As David Chambers explains in his ThinkSmallCell blog this week (http://www.thinksmallcell.com/Standards/small-cell-forum-become-virtual-and-paint-hetnet-roadmap.html?utm_source=feedburner&utm_medium=feed&utm_campaign=Feed%3A+ThinkFemtocell+%28Think+Small+Cell%29), the main advantage of the PDCP split would be to avoid increase in backhaul overheads. Backhaul and fronthaul capacity and latency requirements are among the barriers to vRAN deployments, but the Forum says its nFAPI approach limits the impact on this, as backhaul can still be carried over IP, though with lower latency tolerance. The body said the approach was "well aligned with the packet switched backhaul service conventionally used to support small cell deployment".
Forum chairman Alan Law said: "We've found clear benefits and drivers towards centralisation and virtualization of the small cell network. These facilitate the scalability of small cells and enable functions to be moved around depending on loading conditions or availability of compute and transport resources."
A Rethink survey of mobile operators in 2014 found a clear overlap between small cell densification and vRAN in carriers' plans for next generation network architectures. With about 50% of MNOs planning some elements of vRAN or Cloud-RAN in their five-year plans for LTE, 90% of those also had urban small cells on their roadmap. And over one-third of those respondents said vRAN activities would be specifically motivated by the need for densification. Reasons to kick off vRAN projects in the small cell layer include the belief that virtualization will enable resources to be assigned more flexibly and cost-efficiently; that large numbers of cells will require centralized and automated resource allocation to avoid over-capacity and network chaos; and that there will be less risk, and more immediate benefits, from applying virtualization to a new and somewhat discrete small cell layer, rather than the well-established macro network.

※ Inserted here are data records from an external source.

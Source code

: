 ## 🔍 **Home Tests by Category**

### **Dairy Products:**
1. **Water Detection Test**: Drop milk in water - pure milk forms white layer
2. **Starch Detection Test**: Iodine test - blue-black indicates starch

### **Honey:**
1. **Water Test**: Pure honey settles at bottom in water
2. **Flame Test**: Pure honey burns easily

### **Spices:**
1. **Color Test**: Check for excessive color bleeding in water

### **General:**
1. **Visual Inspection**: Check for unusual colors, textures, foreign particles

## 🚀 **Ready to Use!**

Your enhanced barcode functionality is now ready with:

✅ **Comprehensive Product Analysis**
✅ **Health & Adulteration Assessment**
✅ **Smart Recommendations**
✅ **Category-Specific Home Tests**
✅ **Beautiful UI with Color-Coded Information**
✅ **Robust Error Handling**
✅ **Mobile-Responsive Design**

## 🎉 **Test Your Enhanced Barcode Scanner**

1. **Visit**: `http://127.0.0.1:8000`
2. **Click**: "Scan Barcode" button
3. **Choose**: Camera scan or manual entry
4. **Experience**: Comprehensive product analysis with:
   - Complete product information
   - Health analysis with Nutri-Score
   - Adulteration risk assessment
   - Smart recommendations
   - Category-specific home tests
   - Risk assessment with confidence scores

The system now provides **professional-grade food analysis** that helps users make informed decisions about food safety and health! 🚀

Sue Monahan, CEO of the SCF, said: "Some of our most influential work to date has been around integrating small cells with not just the macro network, but with service integration, WiFi technologies and enterprise networks. Our new roadmap will help operators accelerate the delivery of integrated HetNet deployments, while also leveraging new trends from virtualization through to 5G, M2M and LAA." [Licensed Assisted Access - LTE in unlicensed spectrum.]
The Forum says 11m small cells have been deployed as of March 31, though the deployment of public access networks remains in its infancy - 95% of the base is residential, while there are 450,000 enterprise small cells installed, 16,500 in urban environments, and 20,000 for rural and remote applications.
Some players, such as ip.access's CTO Nick Johnson, believe that deployment of public access small cells will only be jumpstarted when there are better platforms to support multi-operator services. The ability for multiple providers to offer services on a common small cell network requires better management and quality control than the standard, MOCN, enables, since it takes a 'free-for-all' approach. Frameworks should allow a primary operator to build out a network (possibly working with an integrator, 'as-a-service provider, or vertical market partner) and then open it up to other MNOs and MVNOs.
The Forum's next major Release will appear in about a year's time. Release 6 will focus on the broad issues surrounding the evolution of the HetNet. This may look at some of the emerging architectures which their developers hope will be part of '5G'. For instance, NTT Docomo's Phantom Cell concept integrates small cells and virtualization, in a currently proprietary way which could feed into standards.The Forum believes one of its contributions will be to collate and distil the requirements of a large base of operators, and then feed the common themes into the vendor ecosystem and into standards bodies and specifications.